Bertagni, of course, utilised that idea by employing two areas of the same panel with different densities.
In any case, both Stealth Acoustics and Sonance utilise Stanley Rich's concept of using enclosed air to excite the flat panel before it produces sound for the room.
When looking at the back of Stealth Acoustics products in those YouTube videos, one might notice that they employ two (or more) areas to excite the panel. It appears that the conventional speaker driver excites the enclosed air to produce low frequencies—utilising pistonic motion—while the smaller speakers are used to generate high-frequency sound through bending wave technology.
Most likely, they are using two (or more) areas of the panel made from different materials. The lower part, featuring the conventional larger speaker driver, has a higher density material, with the air enclosed between that cone and the panel. That speaker's cone/baffle does not make direct contact with the panel. The high (or mid) frequency driver makes contact with the panel, and that area is composed of a lower density but much harder material. That section of the panel could be separated from the rest of the panel like a window, or it could be thinned around the area of the high (or mid) frequency driver. This area could be significantly smaller than the low frequency area or the rest of the panel, as a large area is not necessary for high (or mid) frequencies.
Interestingly, the perimeter of this flat panel is rigidly fixed to a frame, which is then securely attached to the wall (or studs). All of this is subsequently enclosed in a box cover.
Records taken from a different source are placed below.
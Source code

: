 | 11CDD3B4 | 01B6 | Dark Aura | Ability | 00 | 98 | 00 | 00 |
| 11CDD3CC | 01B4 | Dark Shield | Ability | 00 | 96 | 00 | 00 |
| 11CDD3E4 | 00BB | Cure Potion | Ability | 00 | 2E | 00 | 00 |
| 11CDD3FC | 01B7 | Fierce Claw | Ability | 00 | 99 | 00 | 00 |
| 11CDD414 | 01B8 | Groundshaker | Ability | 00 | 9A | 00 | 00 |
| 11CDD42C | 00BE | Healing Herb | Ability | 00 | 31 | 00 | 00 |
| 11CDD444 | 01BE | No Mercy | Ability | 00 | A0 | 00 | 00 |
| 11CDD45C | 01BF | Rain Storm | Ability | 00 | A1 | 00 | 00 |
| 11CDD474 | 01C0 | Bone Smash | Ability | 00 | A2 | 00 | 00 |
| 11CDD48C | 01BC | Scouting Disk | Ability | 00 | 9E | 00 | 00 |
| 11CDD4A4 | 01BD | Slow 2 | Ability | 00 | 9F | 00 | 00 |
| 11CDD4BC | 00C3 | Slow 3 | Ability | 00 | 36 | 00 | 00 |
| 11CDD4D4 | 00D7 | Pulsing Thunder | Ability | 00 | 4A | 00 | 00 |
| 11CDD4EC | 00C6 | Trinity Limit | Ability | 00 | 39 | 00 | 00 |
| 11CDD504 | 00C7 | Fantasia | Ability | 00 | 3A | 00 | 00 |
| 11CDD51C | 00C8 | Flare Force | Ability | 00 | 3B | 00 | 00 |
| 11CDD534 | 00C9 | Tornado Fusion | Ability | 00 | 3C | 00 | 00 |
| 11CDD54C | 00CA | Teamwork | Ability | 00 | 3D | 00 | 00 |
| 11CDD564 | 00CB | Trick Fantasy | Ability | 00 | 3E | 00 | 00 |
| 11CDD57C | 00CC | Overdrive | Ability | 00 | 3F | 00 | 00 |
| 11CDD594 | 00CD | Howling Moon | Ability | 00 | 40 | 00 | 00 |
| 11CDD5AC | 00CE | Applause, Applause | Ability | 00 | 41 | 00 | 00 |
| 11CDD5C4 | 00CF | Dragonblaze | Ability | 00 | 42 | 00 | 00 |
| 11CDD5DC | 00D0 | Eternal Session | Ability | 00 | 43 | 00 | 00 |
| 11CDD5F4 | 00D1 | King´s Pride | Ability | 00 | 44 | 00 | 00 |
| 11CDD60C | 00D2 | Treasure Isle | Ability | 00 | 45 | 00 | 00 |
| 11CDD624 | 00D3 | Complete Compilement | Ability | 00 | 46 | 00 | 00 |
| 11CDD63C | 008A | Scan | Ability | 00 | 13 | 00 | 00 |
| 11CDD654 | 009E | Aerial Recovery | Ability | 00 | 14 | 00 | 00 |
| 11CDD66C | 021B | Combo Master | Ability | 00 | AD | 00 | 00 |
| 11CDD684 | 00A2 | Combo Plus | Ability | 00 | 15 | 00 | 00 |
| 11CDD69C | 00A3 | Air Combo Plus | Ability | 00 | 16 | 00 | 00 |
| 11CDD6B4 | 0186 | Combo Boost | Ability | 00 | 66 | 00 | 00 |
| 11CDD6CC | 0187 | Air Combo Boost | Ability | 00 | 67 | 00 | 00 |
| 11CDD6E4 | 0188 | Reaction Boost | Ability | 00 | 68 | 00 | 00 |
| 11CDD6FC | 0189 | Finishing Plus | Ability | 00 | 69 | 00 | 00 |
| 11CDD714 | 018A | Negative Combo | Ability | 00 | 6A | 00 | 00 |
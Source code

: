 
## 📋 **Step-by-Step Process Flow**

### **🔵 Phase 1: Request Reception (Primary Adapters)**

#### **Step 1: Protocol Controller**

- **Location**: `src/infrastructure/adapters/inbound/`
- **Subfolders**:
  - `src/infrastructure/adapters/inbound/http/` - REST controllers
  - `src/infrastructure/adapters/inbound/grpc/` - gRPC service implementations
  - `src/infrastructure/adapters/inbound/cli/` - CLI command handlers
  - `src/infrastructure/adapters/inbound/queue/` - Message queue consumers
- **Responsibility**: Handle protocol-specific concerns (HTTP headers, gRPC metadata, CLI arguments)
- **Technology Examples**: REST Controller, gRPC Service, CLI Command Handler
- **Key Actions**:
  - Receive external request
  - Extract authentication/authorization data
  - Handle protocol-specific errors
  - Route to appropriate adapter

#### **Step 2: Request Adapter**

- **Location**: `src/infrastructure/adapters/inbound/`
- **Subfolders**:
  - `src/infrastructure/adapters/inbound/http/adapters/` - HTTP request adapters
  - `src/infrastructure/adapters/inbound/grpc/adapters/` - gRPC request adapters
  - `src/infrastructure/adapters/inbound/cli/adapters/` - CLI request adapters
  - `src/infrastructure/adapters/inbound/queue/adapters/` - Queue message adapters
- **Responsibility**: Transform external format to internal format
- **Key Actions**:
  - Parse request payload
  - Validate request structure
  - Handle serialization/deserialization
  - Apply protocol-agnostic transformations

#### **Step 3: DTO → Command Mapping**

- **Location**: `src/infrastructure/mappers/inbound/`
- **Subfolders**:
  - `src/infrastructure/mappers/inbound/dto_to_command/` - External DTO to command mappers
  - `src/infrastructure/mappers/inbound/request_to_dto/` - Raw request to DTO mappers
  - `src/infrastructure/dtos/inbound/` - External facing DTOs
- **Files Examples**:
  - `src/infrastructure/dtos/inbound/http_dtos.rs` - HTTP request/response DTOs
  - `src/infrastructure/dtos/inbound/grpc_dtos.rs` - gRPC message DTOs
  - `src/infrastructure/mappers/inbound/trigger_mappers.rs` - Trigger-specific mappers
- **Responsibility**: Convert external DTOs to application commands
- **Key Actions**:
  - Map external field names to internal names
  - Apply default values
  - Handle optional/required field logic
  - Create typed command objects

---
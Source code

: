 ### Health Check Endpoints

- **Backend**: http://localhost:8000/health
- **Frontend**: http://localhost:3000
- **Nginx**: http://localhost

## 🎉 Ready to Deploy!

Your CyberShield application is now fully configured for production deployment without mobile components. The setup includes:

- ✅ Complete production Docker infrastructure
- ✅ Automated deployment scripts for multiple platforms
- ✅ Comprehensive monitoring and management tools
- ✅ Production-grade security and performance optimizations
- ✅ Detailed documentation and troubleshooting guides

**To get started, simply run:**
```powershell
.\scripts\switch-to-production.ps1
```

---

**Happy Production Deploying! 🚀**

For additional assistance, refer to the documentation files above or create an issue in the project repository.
That cover contains some form of damping material to prevent the entire speaker from ringing or rattling.
One way or another, whether the flat panel features multiple areas with different materials, what occurs is the transfer of vibrations to that panel, exciting it to produce both pistonic motion and bending wave motions. This results in a wide soundstage in the room, where the listener cannot discern the source of the sound. And, of course, it is absolutely WAF-friendly.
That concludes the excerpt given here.